§ TRY IT
Beginning with the line that mentions "- 중첩된 배열(배열", reproduce every line through the last line of the entries, exactly, and only those.

Records from a dataset

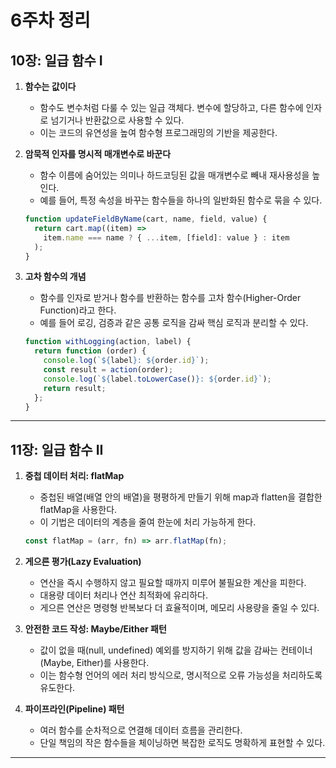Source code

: # 6주차 정리

## 10장: 일급 함수 I

1. **함수는 값이다**
   - 함수도 변수처럼 다룰 수 있는 일급 객체다. 변수에 할당하고, 다른 함수에 인자로 넘기거나 반환값으로 사용할 수 있다.
   - 이는 코드의 유연성을 높여 함수형 프로그래밍의 기반을 제공한다.
2. **암묵적 인자를 명시적 매개변수로 바꾼다**

   - 함수 이름에 숨어있는 의미나 하드코딩된 값을 매개변수로 빼내 재사용성을 높인다.
   - 예를 들어, 특정 속성을 바꾸는 함수들을 하나의 일반화된 함수로 묶을 수 있다.

   ```jsx
   function updateFieldByName(cart, name, field, value) {
     return cart.map((item) =>
       item.name === name ? { ...item, [field]: value } : item
     );
   }
   ```

3. **고차 함수의 개념**

   - 함수를 인자로 받거나 함수를 반환하는 함수를 고차 함수(Higher-Order Function)라고 한다.
   - 예를 들어 로깅, 검증과 같은 공통 로직을 감싸 핵심 로직과 분리할 수 있다.

   ```jsx
   function withLogging(action, label) {
     return function (order) {
       console.log(`${label}: ${order.id}`);
       const result = action(order);
       console.log(`${label.toLowerCase()}: ${order.id}`);
       return result;
     };
   }
   ```

---

## 11장: 일급 함수 II

1. **중첩 데이터 처리: flatMap**

   - 중첩된 배열(배열 안의 배열)을 평평하게 만들기 위해 map과 flatten을 결합한 flatMap을 사용한다.
   - 이 기법은 데이터의 계층을 줄여 한눈에 처리 가능하게 한다.

   ```jsx
   const flatMap = (arr, fn) => arr.flatMap(fn);
   ```

2. **게으른 평가(Lazy Evaluation)**
   - 연산을 즉시 수행하지 않고 필요할 때까지 미루어 불필요한 계산을 피한다.
   - 대용량 데이터 처리나 연산 최적화에 유리하다.
   - 게으른 연산은 명령형 반복보다 더 효율적이며, 메모리 사용량을 줄일 수 있다.
3. **안전한 코드 작성: Maybe/Either 패턴**
   - 값이 없을 때(null, undefined) 예외를 방지하기 위해 값을 감싸는 컨테이너(Maybe, Either)를 사용한다.
   - 이는 함수형 언어의 에러 처리 방식으로, 명시적으로 오류 가능성을 처리하도록 유도한다.
4. **파이프라인(Pipeline) 패턴**
   - 여러 함수를 순차적으로 연결해 데이터 흐름을 관리한다.
   - 단일 책임의 작은 함수들을 체이닝하면 복잡한 로직도 명확하게 표현할 수 있다.

---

§ SOLUTION TO THIS PROBLEM
   - 중첩된 배열(배열 안의 배열)을 평평하게 만들기 위해 map과 flatten을 결합한 flatMap을 사용한다.
   - 이 기법은 데이터의 계층을 줄여 한눈에 처리 가능하게 한다.

   ```jsx
   const flatMap = (arr, fn) => arr.flatMap(fn);
   ```

2. **게으른 평가(Lazy Evaluation)**
   - 연산을 즉시 수행하지 않고 필요할 때까지 미루어 불필요한 계산을 피한다.
   - 대용량 데이터 처리나 연산 최적화에 유리하다.
   - 게으른 연산은 명령형 반복보다 더 효율적이며, 메모리 사용량을 줄일 수 있다.
3. **안전한 코드 작성: Maybe/Either 패턴**
   - 값이 없을 때(null, undefined) 예외를 방지하기 위해 값을 감싸는 컨테이너(Maybe, Either)를 사용한다.
   - 이는 함수형 언어의 에러 처리 방식으로, 명시적으로 오류 가능성을 처리하도록 유도한다.
4. **파이프라인(Pipeline) 패턴**
   - 여러 함수를 순차적으로 연결해 데이터 흐름을 관리한다.
   - 단일 책임의 작은 함수들을 체이닝하면 복잡한 로직도 명확하게 표현할 수 있다.

---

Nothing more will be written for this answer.